Enhancement of dissolution of nystatin from buccoadhesive tablets containing various surfactants and a solid dispersion formulation.

机构信息

Department of Pharmaceutics and Pharmaceutical Technology, Damascus University, Syria.

出版信息

Arch Pharm Res. 2010 Nov;33(11):1771-9. doi: 10.1007/s12272-010-1109-1. Epub 2010 Nov 30.
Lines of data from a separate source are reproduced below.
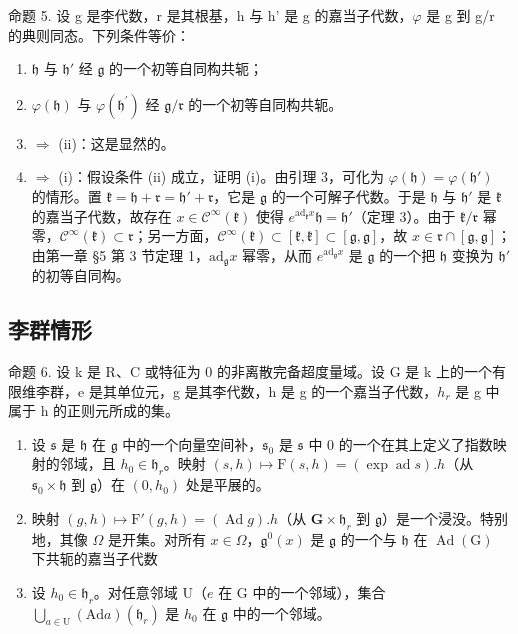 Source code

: 命题 5. 设 g 是李代数，r 是其根基，h 与 h' 是 g 的嘉当子代数，\(\varphi\) 是 g 到 g/r 的典则同态。下列条件等价：

\begin{enumerate}
\def\labelenumi{(\roman{enumi})}
\item
  \(\mathfrak{h}\) 与 \(\mathfrak{h}'\) 经 \(\mathfrak{g}\) 的一个初等自同构共轭；
\item
  \(\varphi (\mathfrak{h})\) 与 \(\varphi (\mathfrak{h}^{\prime})\) 经 \(\mathfrak{g} / \mathfrak{r}\) 的一个初等自同构共轭。
\item
  \(\Longrightarrow\) (ii)：这是显然的。
\item
  \(\Longrightarrow\) (i)：假设条件 (ii) 成立，证明 (i)。由引理 3，可化为 \(\varphi(\mathfrak{h}) = \varphi(\mathfrak{h}')\) 的情形。置 \(\mathfrak{k} = \mathfrak{h} + \mathfrak{r} = \mathfrak{h}' + \mathfrak{r}\)，它是 \(\mathfrak{g}\) 的一个可解子代数。于是 \(\mathfrak{h}\) 与 \(\mathfrak{h}'\) 是 \(\mathfrak{k}\) 的嘉当子代数，故存在 \(x \in \mathcal{C}^{\infty}(\mathfrak{k})\) 使得 \(e^{\mathrm{ad}_{\mathfrak{k}}x}\mathfrak{h} = \mathfrak{h}'\)（定理 3）。由于 \(\mathfrak{k}/\mathfrak{r}\) 幂零，\(\mathcal{C}^{\infty}(\mathfrak{k}) \subset \mathfrak{r}\)；另一方面，\(\mathcal{C}^{\infty}(\mathfrak{k}) \subset [\mathfrak{k},\mathfrak{k}] \subset [\mathfrak{g},\mathfrak{g}]\)，故 \(x \in \mathfrak{r} \cap [\mathfrak{g},\mathfrak{g}]\)；由第一章 §5 第 3 节定理 1，\(\mathrm{ad}_{\mathfrak{g}}x\) 幂零，从而 \(e^{\mathrm{ad}_{\mathfrak{g}}x}\) 是 \(\mathfrak{g}\) 的一个把 \(\mathfrak{h}\) 变换为 \(\mathfrak{h}'\) 的初等自同构。
\end{enumerate}

\subsection{李群情形}

命题 6. 设 k 是 R、C 或特征为 0 的非离散完备超度量域。设 G 是 k 上的一个有限维李群，e 是其单位元，g 是其李代数，h 是 g 的一个嘉当子代数，\(h_{r}\) 是 g 中属于 h 的正则元所成的集。

\begin{enumerate}
\def\labelenumi{(\roman{enumi})}
\item
  设 \(\mathfrak{s}\) 是 \(\mathfrak{h}\) 在 \(\mathfrak{g}\) 中的一个向量空间补，\(\mathfrak{s}_0\) 是 \(\mathfrak{s}\) 中 0 的一个在其上定义了指数映射的邻域，且 \(h_0 \in \mathfrak{h}_r\)。映射 \((s, h) \mapsto \mathrm{F}(s, h) = (\exp \operatorname{ad} s).h\)（从 \(\mathfrak{s}_0 \times \mathfrak{h}\) 到 \(\mathfrak{g}\)）在 \((0, h_0)\) 处是平展的。
\item
  映射 \((g,h)\mapsto \mathrm{F}'(g,h) = (\operatorname {Ad}g).h\)（从 \(\mathbf{G}\times \mathfrak{h}_r\) 到 \(\mathfrak{g}\)）是一个浸没。特别地，其像 \(\Omega\) 是开集。对所有 \(x\in \Omega\)，\(\mathfrak{g}^0 (x)\) 是 \(\mathfrak{g}\) 的一个与 \(\mathfrak{h}\) 在 \(\operatorname {Ad}(\mathrm{G})\) 下共轭的嘉当子代数
\item
  设 \(h_0 \in \mathfrak{h}_r\)。对任意邻域 \(\mathrm{U}\)（\(e\) 在 \(\mathrm{G}\) 中的一个邻域），集合 \(\bigcup_{a \in \mathrm{U}} (\mathrm{Ad}a)(\mathfrak{h}_r)\) 是 \(h_0\) 在 \(\mathfrak{g}\) 中的一个邻域。
\end{enumerate}

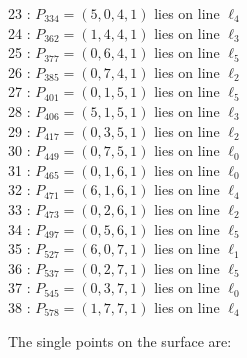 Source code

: \documentclass{article}
\begin{document}
{\begin{multicols}{2}
23 : $P_{334}=( 5, 0, 4, 1 )$ lies on line $\ell_{4}$\\
24 : $P_{362}=( 1, 4, 4, 1 )$ lies on line $\ell_{3}$\\
25 : $P_{377}=( 0, 6, 4, 1 )$ lies on line $\ell_{5}$\\
26 : $P_{385}=( 0, 7, 4, 1 )$ lies on line $\ell_{2}$\\
27 : $P_{401}=( 0, 1, 5, 1 )$ lies on line $\ell_{5}$\\
28 : $P_{406}=( 5, 1, 5, 1 )$ lies on line $\ell_{3}$\\
29 : $P_{417}=( 0, 3, 5, 1 )$ lies on line $\ell_{2}$\\
30 : $P_{449}=( 0, 7, 5, 1 )$ lies on line $\ell_{0}$\\
31 : $P_{465}=( 0, 1, 6, 1 )$ lies on line $\ell_{0}$\\
32 : $P_{471}=( 6, 1, 6, 1 )$ lies on line $\ell_{4}$\\
33 : $P_{473}=( 0, 2, 6, 1 )$ lies on line $\ell_{2}$\\
34 : $P_{497}=( 0, 5, 6, 1 )$ lies on line $\ell_{5}$\\
35 : $P_{527}=( 6, 0, 7, 1 )$ lies on line $\ell_{1}$\\
36 : $P_{537}=( 0, 2, 7, 1 )$ lies on line $\ell_{5}$\\
37 : $P_{545}=( 0, 3, 7, 1 )$ lies on line $\ell_{0}$\\
38 : $P_{578}=( 1, 7, 7, 1 )$ lies on line $\ell_{4}$\\
\end{multicols}
The single points on the surface are:\\
}
\end{document}
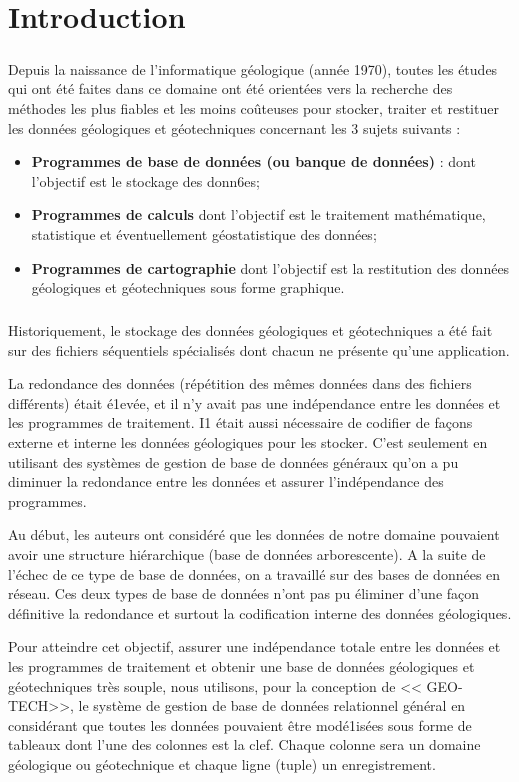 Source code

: \chapter*{Introduction}
\paragraph{}
Depuis la naissance de l'informatique géologique (année 1970), toutes les études qui ont été faites dans ce
domaine ont été orientées vers la recherche des
méthodes les plus fiables et les moins coûteuses pour
stocker, traiter et restituer les données géologiques et
géotechniques concernant les 3 sujets suivants :\par 
\begin{itemize}
    \item \textbf{Programmes de base de données (ou banque de
données) }: dont l'objectif est le stockage des donn6es;
    \item \textbf{Programmes de calculs} dont l'objectif est le 
traitement mathématique, statistique et éventuellement géostatistique des données;
    \item \textbf{Programmes de cartographie}
dont l'objectif est la restitution des données géologiques et géotechniques
sous forme graphique.
\end{itemize}

\paragraph{}
Historiquement, le stockage des données géologiques
et géotechniques a été fait sur des fichiers séquentiels
spécialisés dont chacun ne présente qu'une application.
\par
La redondance des données (répétition des mêmes
données dans des fichiers différents) était é1evée, et il
n'y avait pas une indépendance entre les données et les
programmes de traitement. I1 était aussi nécessaire de
codifier de façons externe et interne les données géologiques 
pour les stocker. C'est seulement en utilisant
des systèmes de gestion de base de données généraux
qu'on a pu diminuer la redondance entre les données
et assurer l'indépendance des programmes.
\par
 Au début,
les auteurs ont considéré que les données de notre
domaine pouvaient avoir une structure hiérarchique
(base de données arborescente). A la suite de l'échec
de ce type de base de données, on a travaillé sur des
bases de données en réseau. Ces deux types de base de
données n'ont pas pu éliminer d'une façon définitive
la redondance et surtout la codification interne des
données géologiques.
\cite{tunis}
\par
Pour atteindre cet objectif, assurer une indépendance
totale entre les données et les programmes de traitement 
et obtenir une base de données géologiques et
géotechniques très souple, nous utilisons, pour la
conception de << GEO-TECH>>, le système
de gestion de base de données relationnel général en
considérant que toutes les données pouvaient être
modé1isées sous forme de tableaux  dont
l'une des colonnes est la clef. Chaque colonne sera un
domaine géologique ou géotechnique et chaque ligne (tuple)
un enregistrement. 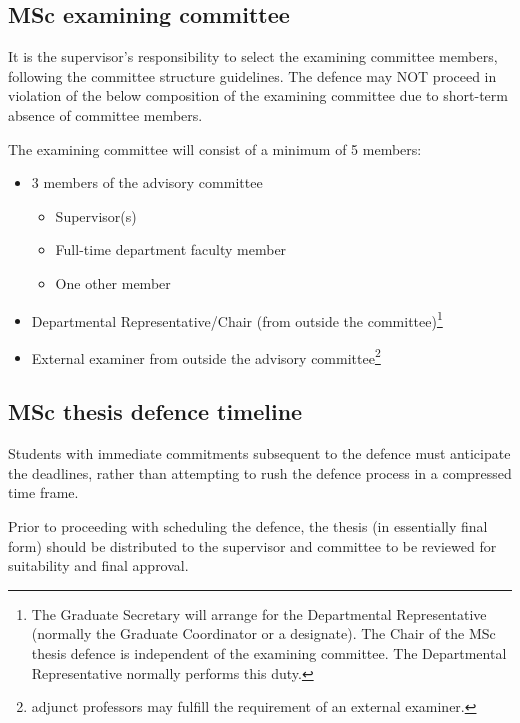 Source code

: \documentclass{article}
\begin{document}
\subsection{MSc examining committee}

It is the supervisor’s responsibility to select the examining committee
members, following the committee structure guidelines. The defence may NOT
proceed in violation of the below composition of the examining committee due to
short-term absence of committee members.

The examining committee will consist of a minimum of 5 members:
\begin{itemize}
\item 3 members of the advisory committee
\begin{itemize}
\item Supervisor(s)
    \item Full-time department faculty member
    \item One other member
    \end{itemize}

    \item Departmental Representative/Chair (from outside the
committee)\footnote{The Graduate Secretary will arrange for the Departmental
Representative (normally the Graduate Coordinator or a designate). The Chair of
the MSc thesis defence is independent of the examining committee. The
Departmental Representative normally performs this duty.}

    \item External examiner from outside the advisory
committee\footnote{adjunct professors may fulfill the requirement of an
external examiner.}

\end{itemize}


\subsection{MSc thesis defence timeline}

Students with immediate commitments subsequent to the defence must anticipate
the deadlines, rather than attempting to rush the defence process in a
compressed time frame.

Prior to proceeding with scheduling the defence, the thesis (in essentially
final form) should be distributed to the supervisor and committee to be
reviewed for suitability and final approval.
\end{document}
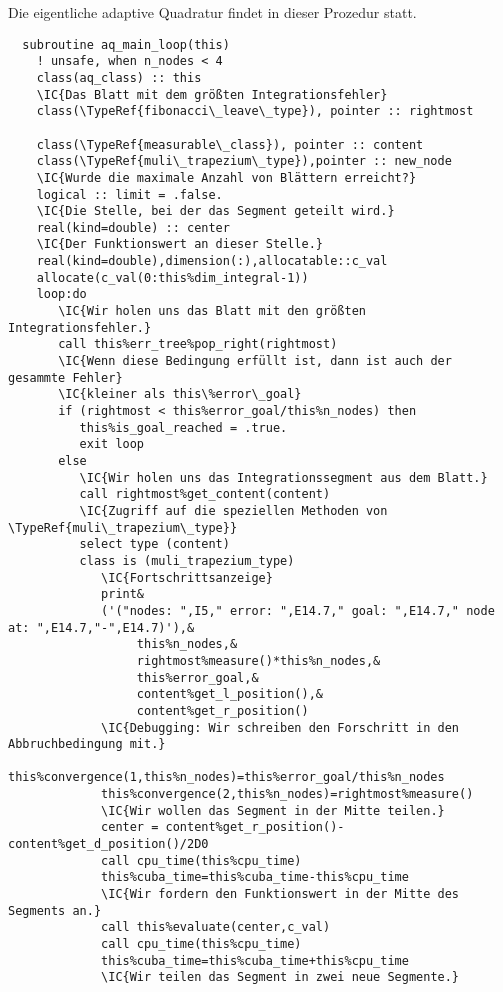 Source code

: Die eigentliche adaptive Quadratur findet in dieser Prozedur statt.
\begin{Verbatim}
  subroutine aq_main_loop(this)
    ! unsafe, when n_nodes < 4
    class(aq_class) :: this
    \IC{Das Blatt mit dem größten Integrationsfehler}
    class(\TypeRef{fibonacci\_leave\_type}), pointer :: rightmost
    
    class(\TypeRef{measurable\_class}), pointer :: content
    class(\TypeRef{muli\_trapezium\_type}),pointer :: new_node
    \IC{Wurde die maximale Anzahl von Blättern erreicht?}
    logical :: limit = .false.
    \IC{Die Stelle, bei der das Segment geteilt wird.}
    real(kind=double) :: center
    \IC{Der Funktionswert an dieser Stelle.}
    real(kind=double),dimension(:),allocatable::c_val
    allocate(c_val(0:this%dim_integral-1))
    loop:do
       \IC{Wir holen uns das Blatt mit den größten Integrationsfehler.}
       call this%err_tree%pop_right(rightmost)
       \IC{Wenn diese Bedingung erfüllt ist, dann ist auch der gesammte Fehler}
       \IC{kleiner als this\%error\_goal}
       if (rightmost < this%error_goal/this%n_nodes) then
          this%is_goal_reached = .true.
          exit loop
       else
          \IC{Wir holen uns das Integrationssegment aus dem Blatt.}
          call rightmost%get_content(content)
          \IC{Zugriff auf die speziellen Methoden von \TypeRef{muli\_trapezium\_type}}
          select type (content)
          class is (muli_trapezium_type)
             \IC{Fortschrittsanzeige}
             print&
             ('("nodes: ",I5," error: ",E14.7," goal: ",E14.7," node at: ",E14.7,"-",E14.7)'),&
                  this%n_nodes,&
                  rightmost%measure()*this%n_nodes,&
                  this%error_goal,&
                  content%get_l_position(),&
                  content%get_r_position()
             \IC{Debugging: Wir schreiben den Forschritt in den Abbruchbedingung mit.}
             this%convergence(1,this%n_nodes)=this%error_goal/this%n_nodes
             this%convergence(2,this%n_nodes)=rightmost%measure()
             \IC{Wir wollen das Segment in der Mitte teilen.}
             center = content%get_r_position()-content%get_d_position()/2D0
             call cpu_time(this%cpu_time)
             this%cuba_time=this%cuba_time-this%cpu_time
             \IC{Wir fordern den Funktionswert in der Mitte des Segments an.}
             call this%evaluate(center,c_val)
             call cpu_time(this%cpu_time)
             this%cuba_time=this%cuba_time+this%cpu_time
             \IC{Wir teilen das Segment in zwei neue Segmente.}

\end{Verbatim}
DOI:10.1007/s12272-010-1109-1
PMID:21116780
Abstract

Nystatin is commonly employed to treat fungal infections in the mouth. It is not absorbed via the stomach and it will therefore not treat fungal infections in any part of the body other than the mouth. Nystatin buccoadhesive tablets release the drug very slowly due to the poor solubility of nystatin in water and also the presence of polymers with mucoadhesive properties. Therefore, the aim of the present study was to improve drug release from buccoadhesive tablets, while retaining adequate mucoadhesive properties. To this end, a solid dispersion of nystatin: lactose (1:3) was prepared and mixed with xanthan. The effects of hydrophilic surfactants such as cremophor RH40 and Tween 80 on drug release and mucoadhesive properties of nystatin tablets were also investigated as were swelling and erosion indices and strength of bioadhesion in vitro to a biological membrane. The interaction between nystatin and lactose in solid dispersion formulation was investigated by XRPD, FT-IR and DSC. The results showed that a solid dispersion formulation and mucoadhesive tablets containing surfactants led to faster drug release than their simple physical mixtures. Drug release was also faster from a solid dispersion compared to tablets containing surfactants. Swelling and erosion results showed that tablets made of a solid dispersion swelled and eroded faster than a physical mixture formulation. The presence of surfactant slightly increased the degree of swelling and erosion of buccoadhesive tablets.

摘要

制霉菌素通常用于治疗口腔真菌感染。它不会被胃吸收,因此不会治疗身体其他部位(口腔除外)的真菌感染。制霉菌素颊黏附片由于制霉菌素在水中的溶解度差以及具有黏膜黏附特性的聚合物的存在,药物释放非常缓慢。因此,本研究的目的是改善颊黏附片中药物的释放,同时保持足够的黏膜黏附特性。为此,制备了制霉菌素:乳糖(1:3)的固体分散体,并与黄原胶混合。还研究了亲水性表面活性剂如 Cremophor RH40 和吐温 80 对制霉菌素片剂的药物释放和黏膜黏附特性的影响,以及体外对生物膜的膨胀和侵蚀指数和生物黏附强度。通过 X 射线粉末衍射(XRPD)、傅里叶变换红外光谱(FT-IR)和差示扫描量热法(DSC)研究了固体分散体制剂中制霉菌素与乳糖之间的相互作用。结果表明,与简单的物理混合物相比,含有表面活性剂的固体分散体制剂和黏膜黏附片导致药物释放更快。与含有表面活性剂的片剂相比,固体分散体的药物释放也更快。膨胀和侵蚀结果表明,固体分散体片剂的膨胀和侵蚀速度快于物理混合物制剂。表面活性剂的存在略微增加了颊黏附片的溶胀和侵蚀程度。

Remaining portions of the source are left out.